If you're a pastor, counselor, elder, missionary, or ministry leader, your job description will always require the exegesis, or interpretation, of Scripture. Understanding and explaining the Word of God to your people is critically important to your calling.
But in all my years of preaching and teaching, I've discovered a troubling trend - ministry leaders often forget to exegete their people. Let me explain what I mean.
In ministry, your work needs be shaped and motivated by the Two Great Commands of Christ: "You shall love the Lord your God with all your heart and with all your soul and with all your mind. This is the great and first commandment. And a second is like it: You shall love your neighbor as yourself." (Matthew 22:37-39)
If you love God in ministry, you will commit yourself to being a student and accurate interpreter of His Word, and if you love the people to whom you're ministering, you will commit yourself to being a student and interpreter of their lifestyle and habits.

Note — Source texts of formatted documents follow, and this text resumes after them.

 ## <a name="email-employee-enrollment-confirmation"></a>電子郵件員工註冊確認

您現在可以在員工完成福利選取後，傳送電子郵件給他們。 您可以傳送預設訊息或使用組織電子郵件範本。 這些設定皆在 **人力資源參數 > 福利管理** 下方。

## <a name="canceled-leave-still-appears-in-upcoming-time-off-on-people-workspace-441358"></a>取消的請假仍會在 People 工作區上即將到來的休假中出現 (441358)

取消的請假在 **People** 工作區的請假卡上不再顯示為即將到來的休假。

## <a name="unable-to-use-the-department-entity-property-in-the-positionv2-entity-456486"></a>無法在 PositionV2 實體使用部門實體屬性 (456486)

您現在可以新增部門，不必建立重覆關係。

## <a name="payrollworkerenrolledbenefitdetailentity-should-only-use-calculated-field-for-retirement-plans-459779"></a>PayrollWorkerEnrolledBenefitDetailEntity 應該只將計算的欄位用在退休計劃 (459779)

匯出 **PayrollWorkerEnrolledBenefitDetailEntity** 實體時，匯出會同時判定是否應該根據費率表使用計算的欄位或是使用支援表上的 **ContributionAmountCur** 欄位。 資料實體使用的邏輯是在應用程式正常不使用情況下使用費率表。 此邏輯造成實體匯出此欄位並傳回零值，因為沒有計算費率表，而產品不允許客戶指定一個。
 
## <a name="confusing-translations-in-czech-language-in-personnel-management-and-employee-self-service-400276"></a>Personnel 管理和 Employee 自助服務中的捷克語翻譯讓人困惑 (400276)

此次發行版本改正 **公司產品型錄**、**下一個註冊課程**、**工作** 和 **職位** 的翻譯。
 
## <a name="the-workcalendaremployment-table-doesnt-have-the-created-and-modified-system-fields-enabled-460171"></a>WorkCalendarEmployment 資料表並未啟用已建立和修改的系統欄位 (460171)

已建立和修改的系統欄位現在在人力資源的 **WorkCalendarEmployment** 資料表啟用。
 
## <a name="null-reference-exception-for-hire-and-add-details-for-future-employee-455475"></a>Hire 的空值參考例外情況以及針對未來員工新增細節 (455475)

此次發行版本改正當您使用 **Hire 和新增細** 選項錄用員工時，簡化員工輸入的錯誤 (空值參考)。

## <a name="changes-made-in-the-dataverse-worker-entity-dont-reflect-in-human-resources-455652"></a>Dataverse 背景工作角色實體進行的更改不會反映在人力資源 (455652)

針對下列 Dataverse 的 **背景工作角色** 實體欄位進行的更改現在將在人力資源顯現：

It’s this second field of study that ministry leaders often neglect. We love to participate in the academic and intellectual study of dissecting words and doctrines, but we're much less excited about participating in the messy relationships of everyday life.
Nine Questions To Help You Exegete People
Here are nine helpful questions to ask yourself as you attempt to be a student and exegete of your people:
- What are the cultural idols that are particularly attractive to my people?
- Where do they tend to buy into an unbiblical worldview with its accompanying hopes and dreams?
- Are there themes of spiritual struggle that I need to speak to?
- Where do they tend to get discouraged and need the hope of the gospel?
- What is the level of their biblical literacy and theological knowledge?
- How many of them are actively involved in service, and how many are “ecclesiastical consumers”?
- What do they tend to struggle with in the workplace?
- What do they wrestle with at home?
- What are they reading, watching, and listening to, and how are they influenced by it?
These questions - or others will similar heart-focus and lifestyle recognition - will help you in your preaching, teaching, and counseling as you connect the transforming message of the gospel to the real experiences of the people God has entrusted to your care.
Finally, I need to warn you and encourage you at the same time: exegesis of people will be frustrating. Interpreting a book in the confines of your library is so much easier than bumping shoulders with selfish, stubborn, and idolatrous sinners. But God has raised you up to serve those around you, and, he's promised to provide you with all the grace you need to do so with patience and grace.
So, study the Bible with vigor, but don't forget to study your people with the same intensity. The theology in the word of God is never meant to be merely informational, but transformational to those who hear.